A key issue for supply chain professionals is the long-term structural change that the recession will bring to the economy with all the implications that will have for supply chain strategies.
In the UK there have been big changes in the banking sector and the property market while some famous household names have disappeared from the high street. But my guess is that it is the manufacturing sector that is going to see the biggest changes. The thought is prompted by the latest Purchasing Managers’ Index produced by the Chartered Institute of Purchasing & Supply with Markit.
This shows that in July UK manufacturing started to move ahead for the first time in 16 months. The index at 50.8 was up from 47.4 in June and above the no-change mark of 50.0 for the first time since March 2008.
This reflects the results of another Markit survey which looked at manufacturing in the Euro zone and found that activity had been improving for five months.
However, the CIPS/Markit report also noted that the recession has substantially reduced the overall size of the UK manufacturing sector.

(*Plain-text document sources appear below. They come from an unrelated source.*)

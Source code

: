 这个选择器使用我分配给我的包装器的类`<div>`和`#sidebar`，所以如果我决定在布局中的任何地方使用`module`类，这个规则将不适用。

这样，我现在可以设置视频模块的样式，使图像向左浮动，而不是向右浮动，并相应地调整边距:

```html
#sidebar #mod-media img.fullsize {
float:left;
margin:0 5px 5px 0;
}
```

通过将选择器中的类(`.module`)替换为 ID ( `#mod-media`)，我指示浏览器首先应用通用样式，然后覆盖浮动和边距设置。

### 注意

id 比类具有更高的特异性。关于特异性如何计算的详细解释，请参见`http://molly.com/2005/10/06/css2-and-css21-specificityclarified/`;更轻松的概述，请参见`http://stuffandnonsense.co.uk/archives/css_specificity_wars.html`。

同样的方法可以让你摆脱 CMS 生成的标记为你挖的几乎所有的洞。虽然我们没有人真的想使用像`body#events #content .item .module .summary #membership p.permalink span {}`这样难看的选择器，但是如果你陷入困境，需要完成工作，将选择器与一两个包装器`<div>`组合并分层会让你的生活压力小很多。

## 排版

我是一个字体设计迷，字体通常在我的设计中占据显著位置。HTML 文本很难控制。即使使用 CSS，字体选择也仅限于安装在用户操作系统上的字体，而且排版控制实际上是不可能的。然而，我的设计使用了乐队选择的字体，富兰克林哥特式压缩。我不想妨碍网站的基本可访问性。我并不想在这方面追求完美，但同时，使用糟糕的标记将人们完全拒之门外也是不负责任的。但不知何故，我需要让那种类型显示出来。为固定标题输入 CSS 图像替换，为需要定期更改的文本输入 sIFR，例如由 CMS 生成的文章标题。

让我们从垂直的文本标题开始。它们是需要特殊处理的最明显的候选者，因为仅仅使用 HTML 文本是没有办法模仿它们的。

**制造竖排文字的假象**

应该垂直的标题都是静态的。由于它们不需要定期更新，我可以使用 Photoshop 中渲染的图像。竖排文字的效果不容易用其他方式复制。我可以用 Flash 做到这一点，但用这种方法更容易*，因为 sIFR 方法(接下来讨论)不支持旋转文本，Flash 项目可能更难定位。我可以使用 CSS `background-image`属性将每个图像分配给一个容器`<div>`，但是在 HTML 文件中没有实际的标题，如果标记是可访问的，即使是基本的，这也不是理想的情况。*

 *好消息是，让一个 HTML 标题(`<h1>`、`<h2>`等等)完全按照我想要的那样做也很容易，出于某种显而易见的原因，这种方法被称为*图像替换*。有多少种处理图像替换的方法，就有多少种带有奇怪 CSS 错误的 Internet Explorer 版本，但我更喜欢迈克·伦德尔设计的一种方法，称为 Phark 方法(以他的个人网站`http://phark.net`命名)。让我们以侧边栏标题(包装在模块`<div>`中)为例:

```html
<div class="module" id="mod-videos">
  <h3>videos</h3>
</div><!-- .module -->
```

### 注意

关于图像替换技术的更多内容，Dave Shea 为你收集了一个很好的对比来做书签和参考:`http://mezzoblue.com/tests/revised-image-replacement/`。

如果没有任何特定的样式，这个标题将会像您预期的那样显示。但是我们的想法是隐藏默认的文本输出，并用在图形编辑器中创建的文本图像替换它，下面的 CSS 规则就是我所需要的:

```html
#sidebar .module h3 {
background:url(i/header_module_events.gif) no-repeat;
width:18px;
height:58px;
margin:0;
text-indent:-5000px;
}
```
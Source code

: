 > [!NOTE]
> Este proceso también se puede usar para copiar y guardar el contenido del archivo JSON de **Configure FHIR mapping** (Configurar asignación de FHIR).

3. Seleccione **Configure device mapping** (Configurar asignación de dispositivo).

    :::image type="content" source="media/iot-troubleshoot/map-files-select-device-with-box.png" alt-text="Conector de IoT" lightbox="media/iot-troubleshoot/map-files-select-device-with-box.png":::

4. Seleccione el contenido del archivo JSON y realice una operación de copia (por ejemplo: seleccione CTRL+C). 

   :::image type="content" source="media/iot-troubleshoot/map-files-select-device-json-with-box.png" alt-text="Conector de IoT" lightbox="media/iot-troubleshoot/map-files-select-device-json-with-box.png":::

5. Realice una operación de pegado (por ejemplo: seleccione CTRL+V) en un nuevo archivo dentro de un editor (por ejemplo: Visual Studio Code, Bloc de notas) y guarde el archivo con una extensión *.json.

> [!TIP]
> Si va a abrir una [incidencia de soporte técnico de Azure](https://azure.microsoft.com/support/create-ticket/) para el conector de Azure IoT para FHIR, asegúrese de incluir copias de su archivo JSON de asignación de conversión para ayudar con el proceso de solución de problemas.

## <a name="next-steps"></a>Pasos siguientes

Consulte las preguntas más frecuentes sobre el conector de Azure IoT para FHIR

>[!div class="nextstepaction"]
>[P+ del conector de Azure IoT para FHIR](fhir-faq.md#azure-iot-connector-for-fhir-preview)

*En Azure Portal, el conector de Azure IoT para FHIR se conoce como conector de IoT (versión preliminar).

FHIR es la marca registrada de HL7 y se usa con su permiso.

In fact, said CIPS chief David Noble: “We may have to accept that the face of British manufacturing has changed forever and the sector will stabilise at a much-reduced size than before the recession.”
Clearly, anyone planning to go back and take up where they left off could be in for a nasty shock.
One of the early effects of the recession was to expose the vulnerabilities that existed within supply chains – particularly managing risk in extended chains.
The CIPS/Markit survey highlights the fact that this recession is not just a blip – the world has changed for good and future supply chains will have to recognise that.